To train OSCAR for interrow operation, the users feed its neural network with many images of the inside of the corn rows to help it determine where the center of the row is located. Videos of rows can also be used to train OSCAR for operation.

Sensors attached to OSCAR can help scout for diseases and insects, while other attachments could allow for more operations to be conducted, such as soil sampling.

2 college students give a presentation with a robot in front of a soybean field

OSCAR’s designs and code will be made available to the public so anyone can replicate the machine. The RTK GPS in the model on display at the showcase costs around $1,200, but some lower-end GPS devices cost about $600. This makes it easy for people to construct their own autonomous robot that can help perform field operations.

“This is a pretty bare-bones system that is meant to be built by anyone who wants to build it,” Sprague says.

There is still some work to be done to improve OSCAR, such as finding ways to make it waterproof and increasing its accuracy. However, folks can expect to see more of this kind of technology soon.

Mow by remote control 

In addition to OSCAR, the showcase featured a remote-controlled mower manufactured by RC Mowers. The mower ideally would be used to mow roadside ditches.

The mower is essentially a zero-turn mower. Purdue is working with the Indiana Department of Transportation to explore the potential for autonomy with the addition of GPS and cameras soon. It could reduce the danger associated with sending a mowing team out to clean up ditches, especially in busy areas or along narrow roads.

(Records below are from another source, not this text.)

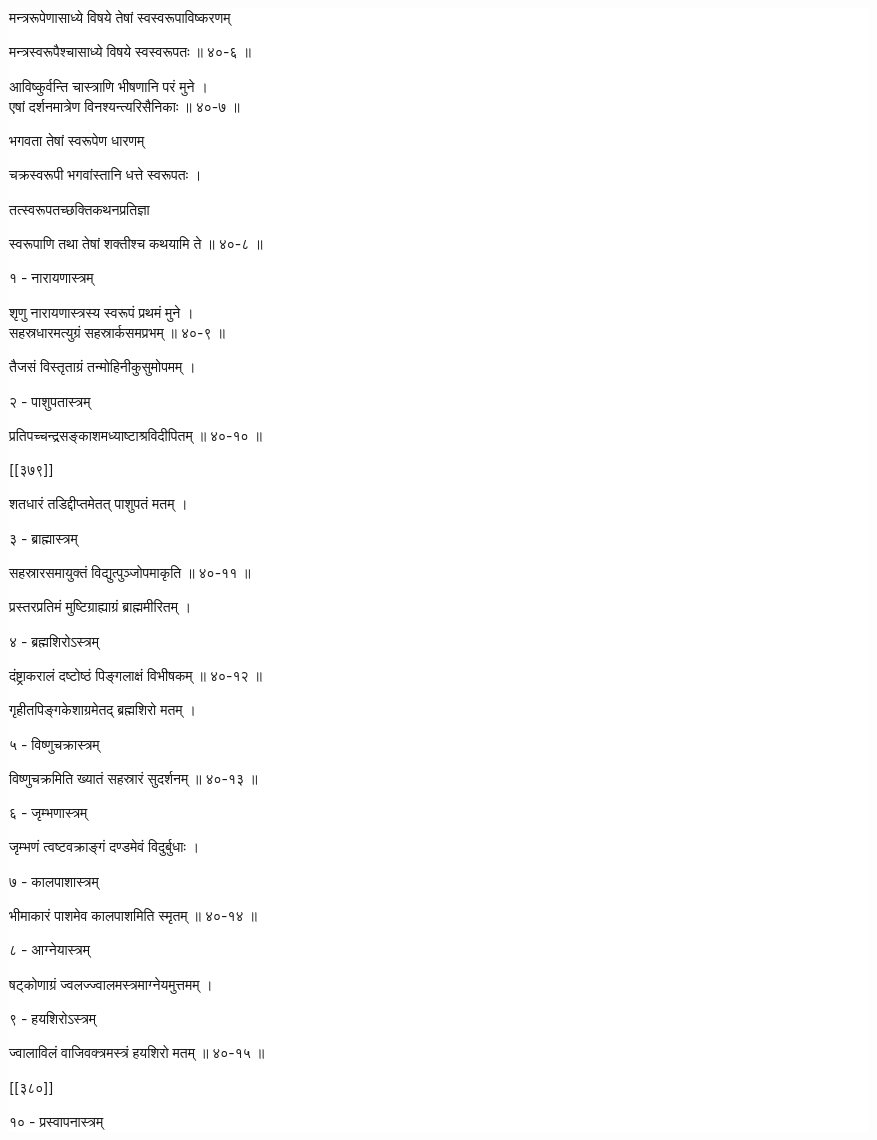 मन्त्ररूपेणासाध्ये विषये तेषां स्वस्वरूपाविष्करणम्  
  
मन्त्रस्वरूपैश्चासाध्ये विषये स्वस्वरूपतः ॥ ४०-६ ॥  
  
आविष्कुर्वन्ति चास्त्राणि भीषणानि परं मुने ।  
एषां दर्शनमात्रेण विनश्यन्त्यरिसैनिकाः ॥ ४०-७ ॥  
  
भगवता तेषां स्वरूपेण धारणम्  
  
चक्रस्वरूपी भगवांस्तानि धत्ते स्वरूपतः ।  
  
तत्स्वरूपतच्छक्तिकथनप्रतिज्ञा  
  
स्वरूपाणि तथा तेषां शक्तीश्च कथयामि ते ॥ ४०-८ ॥  
  
१ - नारायणास्त्रम्  
  
शृणु नारायणास्त्रस्य स्वरूपं प्रथमं मुने ।  
सहस्रधारमत्युग्रं सहस्रार्कसमप्रभम् ॥ ४०-९ ॥  
  
तैजसं विस्तृताग्रं तन्मोहिनीकुसुमोपमम् ।  
  
२ - पाशुपतास्त्रम्  
  
प्रतिपच्चन्द्रसङ्काशमध्याष्टाश्रविदीपितम् ॥ ४०-१० ॥  
  
[[३७९]]

शतधारं तडिद्दीप्तमेतत् पाशुपतं मतम् ।  
  
३ - ब्राह्मास्त्रम्  
  
सहस्रारसमायुक्तं विद्युत्पुञ्जोपमाकृति ॥ ४०-११ ॥  
  
प्रस्तरप्रतिमं मुष्टिग्राह्याग्रं ब्राह्ममीरितम् ।  
  
४ - ब्रह्मशिरोऽस्त्रम्  
  
दंष्ट्राकरालं दष्टोष्ठं पिङ्गलाक्षं विभीषकम् ॥ ४०-१२ ॥   
  
गृहीतपिङ्गकेशाग्रमेतद् ब्रह्मशिरो मतम् ।  
  
५ - विष्णुचक्रास्त्रम्  
  
विष्णुचक्रमिति ख्यातं सहस्रारं सुदर्शनम् ॥ ४०-१३ ॥  
  
६ - जृम्भणास्त्रम्  
  
जृम्भणं त्वष्टवक्राङ्गं दण्डमेवं विदुर्बुधाः ।  
  
७ - कालपाशास्त्रम्  
  
भीमाकारं पाशमेव कालपाशमिति स्मृतम् ॥ ४०-१४ ॥  
  
८ - आग्नेयास्त्रम्  
  
षट्कोणाग्रं ज्वलज्ज्वालमस्त्रमाग्नेयमुत्तमम् ।  
  
९ - हयशिरोऽस्त्रम्  
  
ज्वालाविलं वाजिवक्त्रमस्त्रं हयशिरो मतम् ॥ ४०-१५ ॥  
  
[[३८०]]

१० - प्रस्वापनास्त्रम्  
  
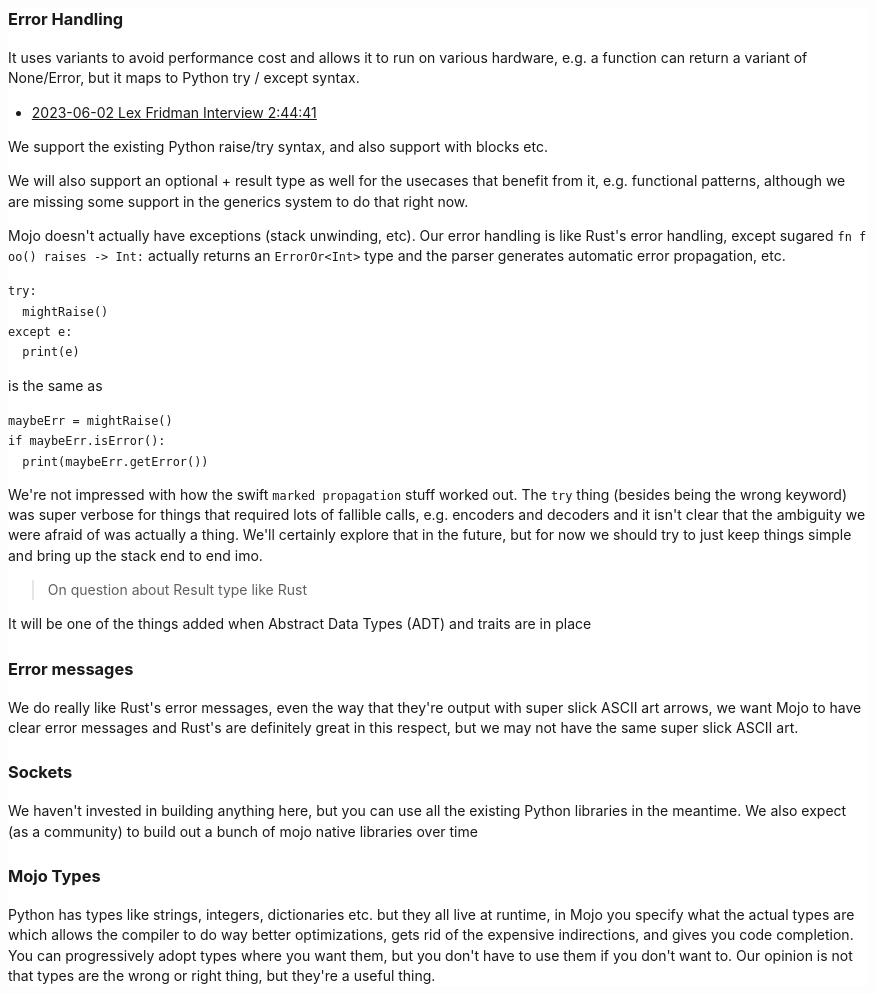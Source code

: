 ### Error Handling
It uses variants to avoid performance cost and allows it to run on various hardware, e.g. a function can return a variant of None/Error, but it maps to Python try / except syntax.

- [2023-06-02 Lex Fridman Interview 2:44:41](https://youtu.be/pdJQ8iVTwj8?t=9881)

We support the existing Python raise/try syntax, and also support with blocks etc.

We will also support an optional + result type as well for the usecases that benefit from it, e.g. functional patterns, although we are missing some support in the generics system to do that right now.

Mojo doesn't actually have exceptions (stack unwinding, etc). Our error handling is like Rust's error handling, except sugared `fn foo() raises -> Int:` actually returns an `ErrorOr<Int>` type and the parser generates automatic error propagation, etc.

```mojo
try:
  mightRaise()
except e:
  print(e)
```

is the same as

```mojo
maybeErr = mightRaise()
if maybeErr.isError():
  print(maybeErr.getError())
```

We're not impressed with how the swift `marked propagation` stuff worked out. The `try` thing (besides being the wrong keyword) was super verbose for things that required lots of fallible calls, e.g. encoders and decoders and it isn't clear that the ambiguity we were afraid of was actually a thing.  We'll certainly explore that in the future, but for now we should try to just keep things simple and bring up the stack end to end imo.

> On question about Result type like Rust

It will be one of the things added when Abstract Data Types (ADT) and traits are in place

### Error messages
We do really like Rust's error messages, even the way that they're output with super slick ASCII art arrows, we want Mojo to have clear error messages and Rust's are definitely great in this respect, but we may not have the same super slick ASCII art.

### Sockets
We haven't invested in building anything here, but you can use all the existing Python libraries in the meantime. We also expect (as a community) to build out a bunch of mojo native libraries over time

### Mojo Types
Python has types like strings, integers, dictionaries etc. but they all live at runtime, in Mojo you specify what the actual types are which allows the compiler to do way better optimizations, gets rid of the expensive indirections, and gives you code completion. You can progressively adopt types where you want them, but you don't have to use them if you don't want to. Our opinion is not that types are the wrong or right thing, but they're a useful thing.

a college student demonstrates a red remote-controlled mower by a soybean field

Before these mowers can be sent out to execute that task, they are first being sent through a simulated environment to ensure they will function properly.

“We want to be able to validate that the simulation would work in the field,” says Ethan Brown, a master’s student in mechanical engineering.

While these new technologies aren’t quite ready to work, they are on their way to making tasks on the farm easier and safer.

Lund is a Farm Progress intern. She writes from West Lafayette, Ind.